Despite the thinness of this volume, it is one of my favorite winemaking references. Leo Zanelli has done something unique, combining an extended winemaking glossary with an alphbetical listing of recipes. I first found this book when someone mentioned it contained a recipe for burdock wine and someone else volunteered, "And aubergine wine -- don't forget that." I didn't even know what aubergine wine was, but I knew I had to get this book. I did, and I've been glad ever since. This book was written in 1971 and reprinted in 1972. It is a hardback, organized into three sections.

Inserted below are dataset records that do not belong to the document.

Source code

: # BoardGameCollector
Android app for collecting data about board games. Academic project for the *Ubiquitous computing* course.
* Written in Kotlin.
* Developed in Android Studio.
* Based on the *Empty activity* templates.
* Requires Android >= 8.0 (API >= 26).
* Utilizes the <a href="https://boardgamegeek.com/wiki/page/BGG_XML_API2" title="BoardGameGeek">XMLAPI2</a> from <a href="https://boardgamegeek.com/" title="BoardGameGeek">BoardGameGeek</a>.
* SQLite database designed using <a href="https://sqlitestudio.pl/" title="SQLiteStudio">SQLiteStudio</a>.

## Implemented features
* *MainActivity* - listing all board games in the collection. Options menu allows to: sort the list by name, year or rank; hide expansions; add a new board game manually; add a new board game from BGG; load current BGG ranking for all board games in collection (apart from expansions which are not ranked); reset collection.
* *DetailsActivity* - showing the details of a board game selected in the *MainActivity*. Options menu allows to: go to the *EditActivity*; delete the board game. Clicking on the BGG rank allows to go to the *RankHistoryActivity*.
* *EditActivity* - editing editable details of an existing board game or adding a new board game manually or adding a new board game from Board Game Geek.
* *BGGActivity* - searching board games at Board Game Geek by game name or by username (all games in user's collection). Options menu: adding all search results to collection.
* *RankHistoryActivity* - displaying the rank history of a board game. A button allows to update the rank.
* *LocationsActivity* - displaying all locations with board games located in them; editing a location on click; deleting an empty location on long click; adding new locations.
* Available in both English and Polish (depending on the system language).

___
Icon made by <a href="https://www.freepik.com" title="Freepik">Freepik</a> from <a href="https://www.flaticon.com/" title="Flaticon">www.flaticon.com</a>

Section One is about making wine. It contains the basics and demonstrates them with a recipe and step-by-step instruction for bilberry and raisin wine. It concludes with three methods for extracting flavor and color from base ingredients. These methods are referenced throughout the book.
Section Two is the alphabetical listing of home winemaking recipes, equipment, ingredients, and other items and techniques. As advertised, it starts with A (Acetaldehyde) but fails to make it all the way to Z (it ends with Y -- Yeast). In between are some real gems (Aubergine, Burdock, Charlock, Folly, Gloegg, and so on).
Section Three is about imitating commercial wines, exotic or unusual wines, and ancient recipes. He tells you how to make a passable imitaion of Beaujolais using elderberries and raisins, a Claret using similar ingredients in differing proportions, a Hock using gooseberries, sultanas, grape concentrate and rose petals, and so on. He has recipes for Artichoke, Lychee, Morat, and Paw-Paw wines. And he includes recipes from 1768, 1814 and 1820 references.
What this book lacks in size it makes up for in unexpected diversity. It contains more than a few gemstones and belongs in every serious winemaker's library. It's out-of-print status does not make it a rarity. I found it the first time I looked for it.